Alison Laurie-Chalmers, Senior Consultant, Crown Vets Inverness
At Crown Vets we have had a recent worrying increase in Pyometra cases. Pyometra is a life threatening condition involving an infected womb which is seen in 23% of females that are not spayed. Spaying/neutering a female dog while they are young is still strongly advised to avoid the risk of illness in later life. The main advantages of spaying young are preventing pregnancy, preventing pyometra, preventing ovarian or uterine cancer and reducing the likelihood of mammary (breast) cancer. Mammary cancer is the most common tumour in female dogs.
As well as removing the inconvenience of regular seasons every six months, and the risk of an unwanted pregnancy, spaying your female dog markedly reduces the risk of mammary cancer later in life. It also prevents the inconvenience of having a bitch in season for three weeks every six months with the constant unwanted attention from male dogs.
Fortunately, the risks involved in anaesthesia and surgery are very small compared with the pending risks of these other health conditions which are prevented by spaying.
There is no medical reason to let a bitch have one litter before spaying. An owner has to be committed to having a litter. The work concerned along with the expense involved can be considerable. Ensuring she is of suitable temperament and free of any hereditary problems, only then should breeding be considered. Also, some of the health benefits like protection against mammary tumours are lost if the spay operation is further delayed.
Some people expect that their bitch will get fat after spaying, but in fact this is entirely preventable with an appropriate healthy diet and proper exercise.
Bitches can be spayed from the age of six months of age either by a routine standard spay method or by Laparoscopic (key-hole) surgery.
Deciding when to spay:
It is not a good idea to spay when a bitch is in season or about to come into season because the blood vessels supplying the uterus and ovaries are all larger and this will increase the risks of surgery. Another time we try to avoid is 8 weeks after a recent season, when a bitch may suffer from a common hormonal imbalance called a false pregnancy termed ‘pseudopregnancy’. If this happens, she may be acting as if she is nursing pups and the operation at this time would cause such sudden changes in hormone levels that it would be unhealthy to her. Also, if she was producing milk, the enlargement of the milk glands would make it more difficult for the spay wound to heal.
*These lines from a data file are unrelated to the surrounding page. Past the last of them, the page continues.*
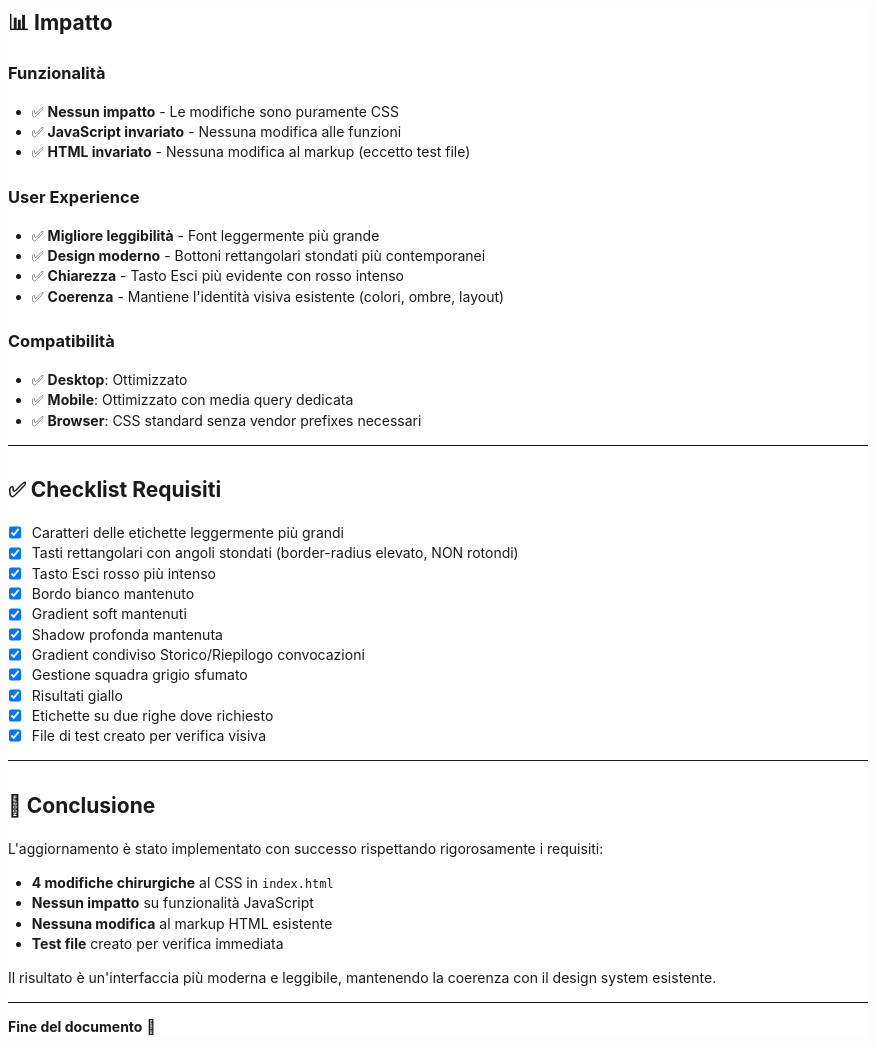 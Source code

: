 
## 📊 Impatto

### Funzionalità
- ✅ **Nessun impatto** - Le modifiche sono puramente CSS
- ✅ **JavaScript invariato** - Nessuna modifica alle funzioni
- ✅ **HTML invariato** - Nessuna modifica al markup (eccetto test file)

### User Experience
- ✅ **Migliore leggibilità** - Font leggermente più grande
- ✅ **Design moderno** - Bottoni rettangolari stondati più contemporanei
- ✅ **Chiarezza** - Tasto Esci più evidente con rosso intenso
- ✅ **Coerenza** - Mantiene l'identità visiva esistente (colori, ombre, layout)

### Compatibilità
- ✅ **Desktop**: Ottimizzato
- ✅ **Mobile**: Ottimizzato con media query dedicata
- ✅ **Browser**: CSS standard senza vendor prefixes necessari

---

## ✅ Checklist Requisiti

- [x] Caratteri delle etichette leggermente più grandi
- [x] Tasti rettangolari con angoli stondati (border-radius elevato, NON rotondi)
- [x] Tasto Esci rosso più intenso
- [x] Bordo bianco mantenuto
- [x] Gradient soft mantenuti
- [x] Shadow profonda mantenuta
- [x] Gradient condiviso Storico/Riepilogo convocazioni
- [x] Gestione squadra grigio sfumato
- [x] Risultati giallo
- [x] Etichette su due righe dove richiesto
- [x] File di test creato per verifica visiva

---

## 🎯 Conclusione

L'aggiornamento è stato implementato con successo rispettando rigorosamente i requisiti:
- **4 modifiche chirurgiche** al CSS in `index.html`
- **Nessun impatto** su funzionalità JavaScript
- **Nessuna modifica** al markup HTML esistente
- **Test file** creato per verifica immediata

Il risultato è un'interfaccia più moderna e leggibile, mantenendo la coerenza con il design system esistente.

---

**Fine del documento** 📄
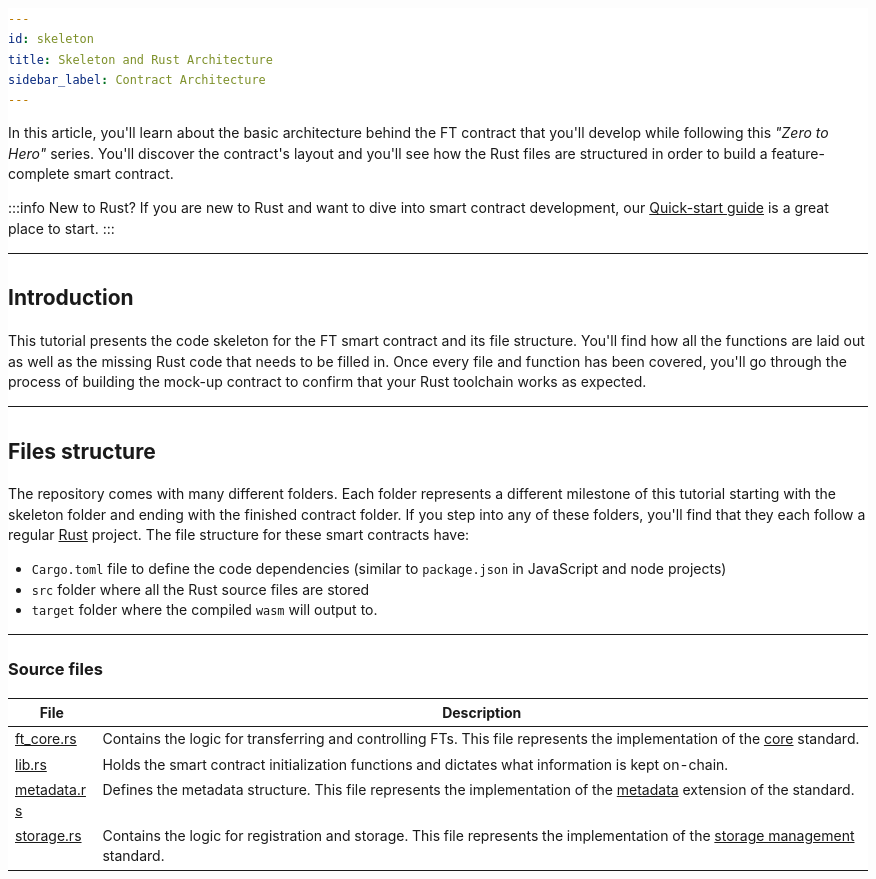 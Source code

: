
 ```yaml
---
id: skeleton
title: Skeleton and Rust Architecture
sidebar_label: Contract Architecture
---
```


In this article, you'll learn about the basic architecture behind the FT contract that you'll develop while following this _"Zero to Hero"_ series. You'll discover the contract's layout and you'll see how the Rust files are structured in order to build a feature-complete smart contract.

:::info New to Rust?
If you are new to Rust and want to dive into smart contract development, our [Quick-start guide](../../smart-contracts/quickstart.md) is a great place to start.
:::

---

## Introduction

This tutorial presents the code skeleton for the FT smart contract and its file structure.
You'll find how all the functions are laid out as well as the missing Rust code that needs to be filled in.
Once every file and function has been covered, you'll go through the process of building the mock-up contract to confirm that your Rust toolchain works as expected.

---

## Files structure

The repository comes with many different folders. Each folder represents a different milestone of this tutorial starting with the skeleton folder and ending with the finished contract folder. If you step into any of these folders, you'll find that they each follow a regular [Rust](https://www.rust-lang.org/) project. The file structure for these smart contracts have:

- `Cargo.toml` file to define the code dependencies (similar to `package.json` in JavaScript and node projects)
- `src` folder where all the Rust source files are stored
- `target` folder where the compiled `wasm` will output to.

<hr className="subsection" />

### Source files

| File                             | Description                                                                      |
| -------------------------------- | -------------------------------------------------------------------------------- |
| [ft_core.rs](#ft_corers)       | Contains the logic for transferring and controlling FTs. This file represents the implementation of the [core](https://nomicon.io/Standards/Tokens/FungibleToken/Core) standard. |              |
| [lib.rs](#librs)                 | Holds the smart contract initialization functions and dictates what information is kept on-chain.                               |
| [metadata.rs](#metadatars)       | Defines the metadata structure. This file represents the implementation of the [metadata](https://nomicon.io/Standards/Tokens/FungibleToken/Metadata) extension of the standard.                                      |
| [storage.rs](#storagers)               | Contains the logic for registration and storage.  This file represents the implementation of the [storage management](https://nomicon.io/Standards/StorageManagement) standard.                                                   |
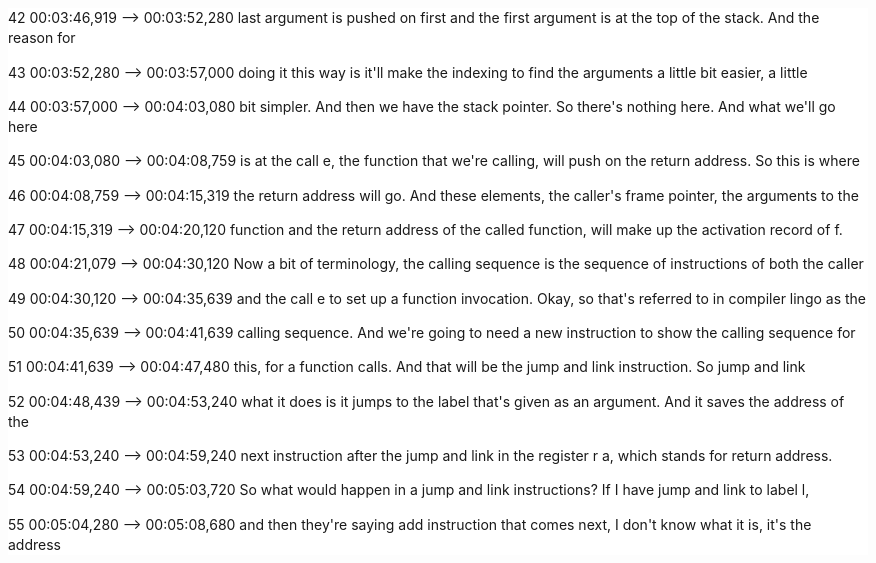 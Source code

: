 42
00:03:46,919 --> 00:03:52,280
last argument is pushed on first and the first argument is at the top of the stack. And the reason for

43
00:03:52,280 --> 00:03:57,000
doing it this way is it'll make the indexing to find the arguments a little bit easier, a little

44
00:03:57,000 --> 00:04:03,080
bit simpler. And then we have the stack pointer. So there's nothing here. And what we'll go here

45
00:04:03,080 --> 00:04:08,759
is at the call e, the function that we're calling, will push on the return address. So this is where

46
00:04:08,759 --> 00:04:15,319
the return address will go. And these elements, the caller's frame pointer, the arguments to the

47
00:04:15,319 --> 00:04:20,120
function and the return address of the called function, will make up the activation record of f.

48
00:04:21,079 --> 00:04:30,120
Now a bit of terminology, the calling sequence is the sequence of instructions of both the caller

49
00:04:30,120 --> 00:04:35,639
and the call e to set up a function invocation. Okay, so that's referred to in compiler lingo as the

50
00:04:35,639 --> 00:04:41,639
calling sequence. And we're going to need a new instruction to show the calling sequence for

51
00:04:41,639 --> 00:04:47,480
this, for a function calls. And that will be the jump and link instruction. So jump and link

52
00:04:48,439 --> 00:04:53,240
what it does is it jumps to the label that's given as an argument. And it saves the address of the

53
00:04:53,240 --> 00:04:59,240
next instruction after the jump and link in the register r a, which stands for return address.

54
00:04:59,240 --> 00:05:03,720
So what would happen in a jump and link instructions? If I have jump and link to label l,

55
00:05:04,280 --> 00:05:08,680
and then they're saying add instruction that comes next, I don't know what it is, it's the address
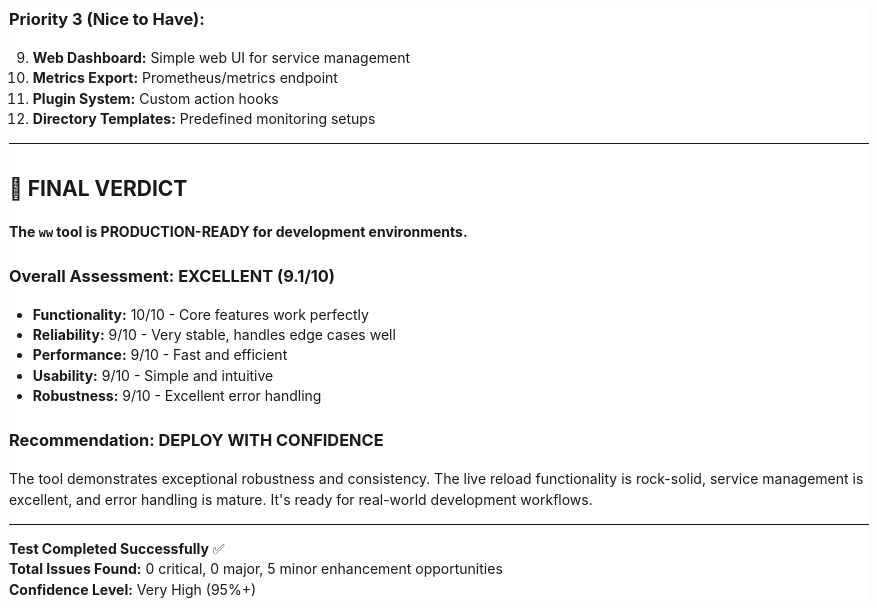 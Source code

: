 ### **Priority 3 (Nice to Have):**
9. **Web Dashboard:** Simple web UI for service management
10. **Metrics Export:** Prometheus/metrics endpoint
11. **Plugin System:** Custom action hooks
12. **Directory Templates:** Predefined monitoring setups

---

## 🎉 FINAL VERDICT

**The `ww` tool is PRODUCTION-READY for development environments.**

### **Overall Assessment: EXCELLENT (9.1/10)**

- **Functionality:** 10/10 - Core features work perfectly
- **Reliability:** 9/10 - Very stable, handles edge cases well
- **Performance:** 9/10 - Fast and efficient
- **Usability:** 9/10 - Simple and intuitive
- **Robustness:** 9/10 - Excellent error handling

### **Recommendation: DEPLOY WITH CONFIDENCE**

The tool demonstrates exceptional robustness and consistency. The live reload functionality is rock-solid, service management is excellent, and error handling is mature. It's ready for real-world development workflows.

---

**Test Completed Successfully** ✅  
**Total Issues Found:** 0 critical, 0 major, 5 minor enhancement opportunities  
**Confidence Level:** Very High (95%+) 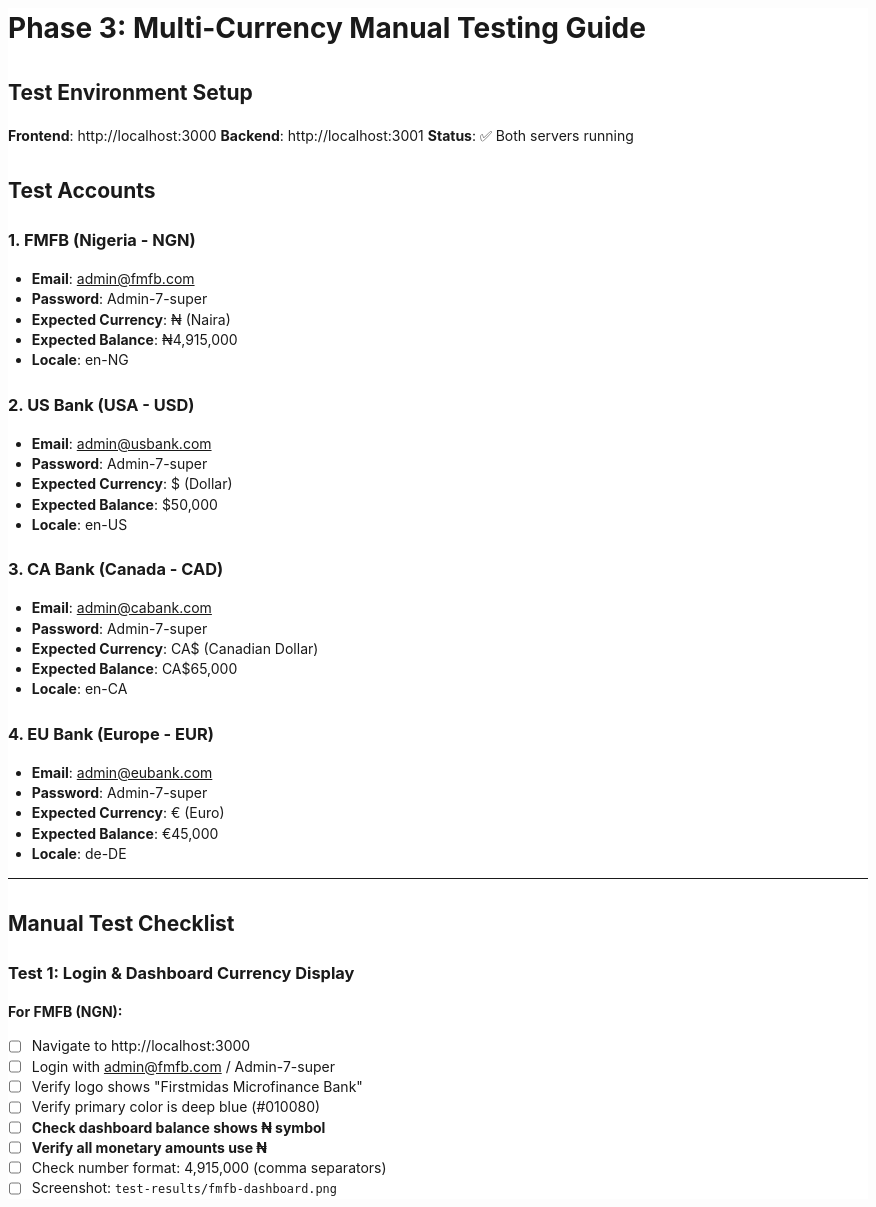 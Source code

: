 # Phase 3: Multi-Currency Manual Testing Guide

## Test Environment Setup

**Frontend**: http://localhost:3000
**Backend**: http://localhost:3001
**Status**: ✅ Both servers running

## Test Accounts

### 1. FMFB (Nigeria - NGN)
- **Email**: admin@fmfb.com
- **Password**: Admin-7-super
- **Expected Currency**: ₦ (Naira)
- **Expected Balance**: ₦4,915,000
- **Locale**: en-NG

### 2. US Bank (USA - USD)
- **Email**: admin@usbank.com
- **Password**: Admin-7-super
- **Expected Currency**: $ (Dollar)
- **Expected Balance**: $50,000
- **Locale**: en-US

### 3. CA Bank (Canada - CAD)
- **Email**: admin@cabank.com
- **Password**: Admin-7-super
- **Expected Currency**: CA$ (Canadian Dollar)
- **Expected Balance**: CA$65,000
- **Locale**: en-CA

### 4. EU Bank (Europe - EUR)
- **Email**: admin@eubank.com
- **Password**: Admin-7-super
- **Expected Currency**: € (Euro)
- **Expected Balance**: €45,000
- **Locale**: de-DE

---

## Manual Test Checklist

### Test 1: Login & Dashboard Currency Display

**For FMFB (NGN):**
- [ ] Navigate to http://localhost:3000
- [ ] Login with admin@fmfb.com / Admin-7-super
- [ ] Verify logo shows "Firstmidas Microfinance Bank"
- [ ] Verify primary color is deep blue (#010080)
- [ ] **Check dashboard balance shows ₦ symbol**
- [ ] **Verify all monetary amounts use ₦**
- [ ] Check number format: 4,915,000 (comma separators)
- [ ] Screenshot: `test-results/fmfb-dashboard.png`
For all of these reasons, the time chosen to spay is usually either before the first season occurs at around six months of age, or 3months after the first season. For the large dog breeds, it is now recommended that these should not be neutered or spayed until they are skeletally mature after the bone growth plates are closed at around 15 to 18 months of age. There also is a consideration that spaying a bitch too young may predispose them to urinary incontinence in later life. Certainly, weighing all these pros and cons up, spaying while young is still strongly advised to keep your female dog healthy in the long term.
A physical examination by the vet will determine whether your female puppy is mature enough to spay. A pre-spay check up for a full clinical examination is advised and your Vet will then discuss with you the best option for your dog.